Embattled Citic Pacific, hit by massive losses from wrong-way currency bets last year, returned to profitability in the first half and resumed paying a dividend, even though earnings declined 43 per cent year on year.
The steel-to-property conglomerate also finalised its first co-operation agreement with its state-owned parent, Citic Group, which rescued Citic Pacific. The new arrangement would allow the Hong Kong-listed arm to take a 20 per cent stake in new mainland property projects developed by the parent, said new chairman Chang Zhenming.
Mr Chang said the two companies would share knowledge, market information and other resources, and Citic Pacific could also leverage off the vast sales network of the parent's property unit.

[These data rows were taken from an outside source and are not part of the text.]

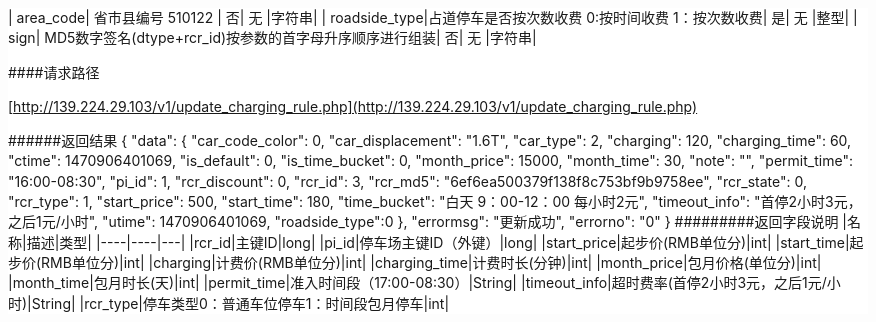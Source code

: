 | area_code| 省市县编号 510122 | 否| 无 |字符串|
| roadside_type|占道停车是否按次数收费 0:按时间收费 1：按次数收费| 是| 无 |整型|
| sign| MD5数字签名(dtype+rcr_id)按参数的首字母升序顺序进行组装| 否| 无 |字符串|

####请求路径

[http://139.224.29.103/v1/update_charging_rule.php](http://139.224.29.103/v1/update_charging_rule.php)

######返回结果
    {
        "data": {
            "car_code_color": 0,
            "car_displacement": "1.6T",
            "car_type": 2,
            "charging": 120,
            "charging_time": 60,
            "ctime": 1470906401069,
            "is_default": 0,
            "is_time_bucket": 0,
            "month_price": 15000,
            "month_time": 30,
            "note": "",
            "permit_time": "16:00-08:30",
            "pi_id": 1,
            "rcr_discount": 0,
            "rcr_id": 3,
            "rcr_md5": "6ef6ea500379f138f8c753bf9b9758ee",
            "rcr_state": 0,
            "rcr_type": 1,
            "start_price": 500,
            "start_time": 180,
            "time_bucket": "白天 9：00-12：00 每小时2元",
            "timeout_info": "首停2小时3元，之后1元/小时",
            "utime": 1470906401069,
            "roadside_type":0
        },
        "errormsg": "更新成功",
        "errorno": "0"
    }
#########返回字段说明
|名称|描述|类型|
|----|----|---|
|rcr_id|主键ID|long|
|pi_id|停车场主键ID（外键）|long|
|start_price|起步价(RMB单位分)|int|
|start_time|起步价(RMB单位分)|int|
|charging|计费价(RMB单位分)|int|
|charging_time|计费时长(分钟)|int|
|month_price|包月价格(单位分)|int|
|month_time|包月时长(天)|int|
|permit_time|准入时间段（17:00-08:30）|String|
|timeout_info|超时费率(首停2小时3元，之后1元/小时)|String|
|rcr_type|停车类型0：普通车位停车1：时间段包月停车|int|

The two firms are evaluating several projects, including in Guangzhou, Shenzhen, Dalian, Tianjin and the northeast.
From January to June, Citic Pacific reported a net profit of HK$2.47 billion, down from a restated HK$4.36 billion the same period last year as the global recession hurt demand for its special-steel products. Sales declined 32 per cent to HK$18.1 billion.
The company declared an interim dividend of 15 HK cents a share.
The blue-chip company reported a HK$12.66 billion loss for last year after it booked a HK$14.63 billion loss from Australian currency derivatives trading.